Magdalena Mączyńska

Using Poetry to Resist Alienation in the Climate Change Classroom

Transcript is provided at the end of this page.

About the author

Magdalena Maczynska is Professor of English and World Literatures at Marymount Manhattan College. Her areas of research include climate fiction, contemporary urban fiction, post-secular fiction, and teaching pedagogy. She has received two Mellon innovative teaching grants to develop her “Narrating Climate Change” course, which she has taught at MMC’s Manhattan and Bedford Hills Correctional Facility campuses. Her scholarly and pedagogical work on climate fiction has been published in Frame, ISLE, Journal of Modern Literature, and Transformations: The Journal of Inclusive Scholarship and Pedagogy.

Additional resources

Chapter overview

This chapter offers a customizable lesson plan for incorporating poetry into climate education across disciplines, focusing on "Ode to Dirt" by Sharon Olds. I encourage educators to consider incorporating poetry into their lesson plans because of its ability to bridge intellectual, emotional, and sensory experience. "Ode to Dirt" in particular invites conversation about what we value vs. what we relegate to the background, allowing students to consider the unsung forms of being (and labor) in their own lives.

Excerpts from the chapter

Poetry provides a pathway to overcoming alienation in climate change courses (or in any field of study) by helping students and professors build community, make space for feelings, and develop habits of attention and connection. Too often treated as a frivolous add-on disconnected from on-the-ground struggles, poetry, as Audre Lorde and Juan Felipe Herrera remind us, is not a “luxury” but an inspiration for transformative action—and a form of action in its own right.

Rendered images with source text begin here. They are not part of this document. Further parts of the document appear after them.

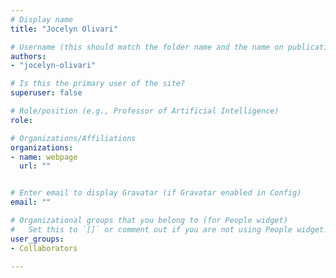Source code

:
 ```yaml
---
# Display name
title: "Jocelyn Olivari"

# Username (this should match the folder name and the name on publications)
authors:
- "jocelyn-olivari"

# Is this the primary user of the site?
superuser: false

# Role/position (e.g., Professor of Artificial Intelligence)
role:

# Organizations/Affiliations
organizations:
- name: webpage
  url: ""


# Enter email to display Gravatar (if Gravatar enabled in Config)
email: ""

# Organizational groups that you belong to (for People widget)
#   Set this to `[]` or comment out if you are not using People widget.
user_groups:
- Collaborators

---
```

Poems can do much more than introduce or supplement content. Unburdened by the pragmatic rules of everyday language usage, poetry invites readers to make unexpected connections between the sensory and the intellectual, the local and the cosmic, the human and the larger-than-human. This freedom to traverse category boundaries opens unexpected venues of conversation, inviting students to connect with course material in personal, idiosyncratic ways. Poetry adds a much-needed affective dimension to academic discussions of climate-related subjects.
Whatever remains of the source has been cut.